→ **Work item**
A single stretch of the material below is to be transcribed exactly, starting at the line with "Xamarin.Forms as you" and ending after the line with "project. Here’s my".

→ **Listed entries**
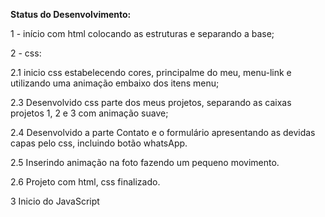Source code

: <b>Status do Desenvolvimento:</b>
<p>1 - início com html colocando as estruturas e separando a base;</p>
<p>2 - css:</p>
<p>2.1 inicio css estabelecendo cores, principalme do meu, menu-link e utilizando uma animação embaixo dos itens menu;</p>
<p>2.3 Desenvolvido css parte dos meus projetos, separando as caixas projetos 1, 2 e 3 com animação suave;</p>
<p>2.4 Desenvolvido a parte Contato e o formulário apresentando as devidas capas pelo css, incluindo botão whatsApp.</p>
<p>2.5 Inserindo animação na foto fazendo um pequeno movimento.</p>
<p>2.6 Projeto com html, css finalizado.</p>
<p>3  Inicio do JavaScript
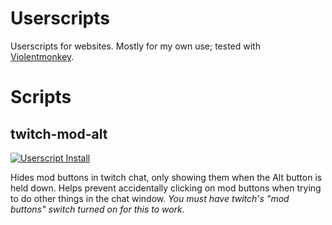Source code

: # Userscripts
Userscripts for websites. Mostly for my own use; tested with [Violentmonkey](https://violentmonkey.github.io/).

# Scripts

## twitch-mod-alt
[![Userscript Install](https://img.shields.io/badge/Userscript-Install-informational?style=flat-square)](https://github.com/snazzyfox/userscripts/raw/main/twitch-mod-alt.user.js)

Hides mod buttons in twitch chat, only showing them when the Alt button is held down. Helps prevent accidentally clicking on mod buttons when trying to do other things in the chat window. *You must have twitch's "mod buttons" switch turned on for this to work.*
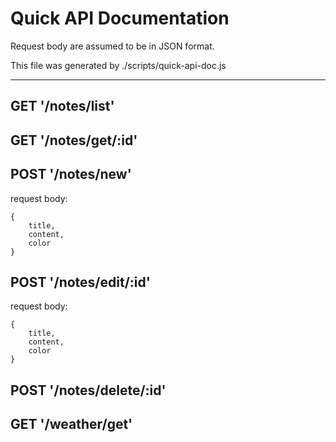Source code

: Quick API Documentation
=======================

Request body are assumed to be in JSON format.

This file was generated by ./scripts/quick-api-doc.js

--------------------------------------------------------------------------------

## GET '/notes/list'

## GET '/notes/get/:id'

## POST '/notes/new'

request body:

    {
        title,
        content,
        color
    }

## POST '/notes/edit/:id'

request body:

    {
        title,
        content,
        color
    }

## POST '/notes/delete/:id'

## GET '/weather/get'
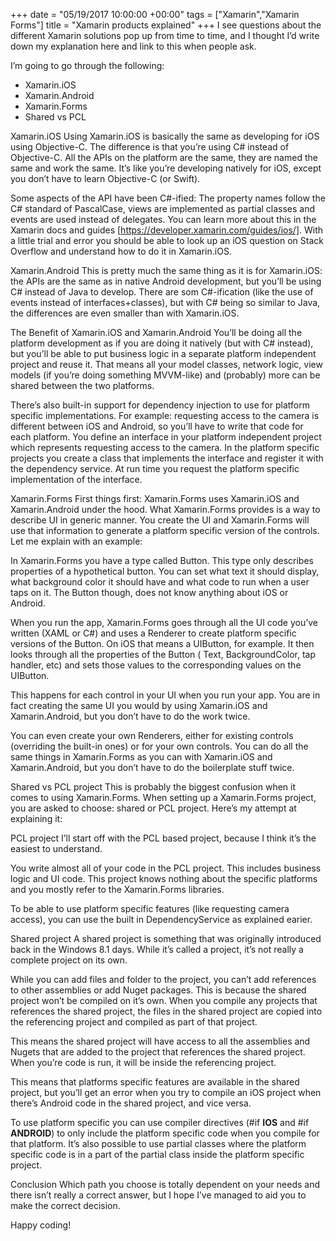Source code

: +++
date = "05/19/2017 10:00:00 +00:00"
tags = ["Xamarin","Xamarin Forms"]
title = "Xamarin products explained"
+++
I see questions about the different Xamarin solutions pop up from time to time,
and I thought I’d write down my explanation here and link to this when people
ask.

I’m going to go through the following:

 * Xamarin.iOS
 * Xamarin.Android
 * Xamarin.Forms
 * Shared vs PCL

Xamarin.iOS
Using Xamarin.iOS is basically the same as developing for iOS using Objective-C.
The difference is that you’re using C# instead of Objective-C. All the APIs on
the platform are the same, they are named the same and work the same. It’s like
you’re developing natively for iOS, except you don’t have to learn Objective-C
(or Swift).

Some aspects of the API have been C#-ified: The property names follow the C#
standard of PascalCase, views are implemented as partial  classes and events are
used instead of delegates. You can learn more about this in the Xamarin docs
and
guides [https://developer.xamarin.com/guides/ios/]. With a little trial and
error you should be able to look up an iOS question on Stack Overflow and
understand how to do it in Xamarin.iOS.

Xamarin.Android
This is pretty much the same thing as it is for Xamarin.iOS: the APIs are the
same as in native Android development, but you’ll be using C# instead of Java to
develop. There are som C#-ification (like the use of events instead of
interfaces+classes), but with C# being so similar to Java, the differences are
even smaller than with Xamarin.iOS.

The Benefit of Xamarin.iOS and Xamarin.Android
You’ll be doing all the platform development as if you are doing it natively
(but with C# instead), but you’ll be able to put business logic in a separate
platform independent project and reuse it. That means all your model classes,
network logic, view models (if you’re doing something MVVM-like) and (probably)
more can be shared between the two platforms.

There’s also built-in support for dependency injection to use for platform
specific implementations. For example: requesting access to the camera is
different between iOS and Android, so you’ll have to write that code for each
platform. You define an interface  in your platform independent project which
represents requesting access to the camera. In the platform specific projects
you create a class that implements the interface and register it with the
dependency service. At run time you request the platform specific implementation
of the interface.

Xamarin.Forms
First things first: Xamarin.Forms uses Xamarin.iOS and Xamarin.Android under the
hood. What Xamarin.Forms provides is a way to describe UI in generic manner. You
create the UI and Xamarin.Forms will use that information to generate a platform
specific version of the controls. Let me explain with an example:

In Xamarin.Forms you have a type called Button. This type only describes
properties of a hypothetical button. You can set what text it should display,
what background color it should have and what code to run when a user taps on
it. The Button  though, does not know anything about iOS or Android.

When you run the app, Xamarin.Forms goes through all the UI code you’ve written
(XAML or C#) and uses a Renderer  to create platform specific versions of the 
Button. On iOS that means a UIButton, for example. It then looks through all the
properties of the Button  ( Text, BackgroundColor, tap handler, etc) and sets
those values to the corresponding values on the UIButton.

This happens for each control in your UI when you run your app. You are in fact
creating the same UI you would by using Xamarin.iOS and Xamarin.Android, but you
don’t have to do the work twice.

You can even create your own Renderers, either for existing controls (overriding
the built-in ones) or for your own controls. You can do all the same things in
Xamarin.Forms as you can with Xamarin.iOS and Xamarin.Android, but you don’t
have to do the boilerplate stuff twice.

Shared vs PCL project
This is probably the biggest confusion when it comes to using Xamarin.Forms.
When setting up a Xamarin.Forms project, you are asked to choose: shared or PCL
project. Here’s my attempt at explaining it:

PCL project
I’ll start off with the PCL based project, because I think it’s the easiest to
understand.

You write almost all of your code in the PCL project. This includes business
logic and UI code. This project knows nothing about the specific platforms and
you mostly refer to the Xamarin.Forms libraries.

To be able to use platform specific features (like requesting camera access),
you can use the built in DependencyService  as explained earier.

Shared project
A shared project is something that was originally introduced back in the Windows
8.1 days. While it’s called a project, it’s not really a complete project on its
own.

While you can add files and folder to the project, you can’t add references to
other assemblies or add Nuget packages. This is because the shared project won’t
be compiled on it’s own. When you compile any projects that references the
shared project, the files in the shared project are copied into the referencing
project and compiled as part of that project.

This means the shared project will have access to all the assemblies and Nugets
that are added to the project that references the shared project. When you’re
code is run, it will be inside the referencing project.

This means that platforms specific features are available in the shared project,
but you’ll get an error when you try to compile an iOS project when there’s
Android code in the shared project, and vice versa.

To use platform specific you can use compiler directives (#if __IOS__  and #if
__ANDROID__) to only include the platform specific code when you compile for
that platform. It’s also possible to use partial classes where the platform
specific code is in a part of the partial class inside the platform specific
project.

Conclusion
Which path you choose is totally dependent on your needs and there isn’t really
a correct answer, but I hope I’ve managed to aid you to make the correct
decision.

Happy coding!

→ **Answer for the task**
Xamarin.Forms as you can with Xamarin.iOS and Xamarin.Android, but you don’t
have to do the boilerplate stuff twice.

Shared vs PCL project
This is probably the biggest confusion when it comes to using Xamarin.Forms.
When setting up a Xamarin.Forms project, you are asked to choose: shared or PCL
project. Here’s my attempt at explaining it:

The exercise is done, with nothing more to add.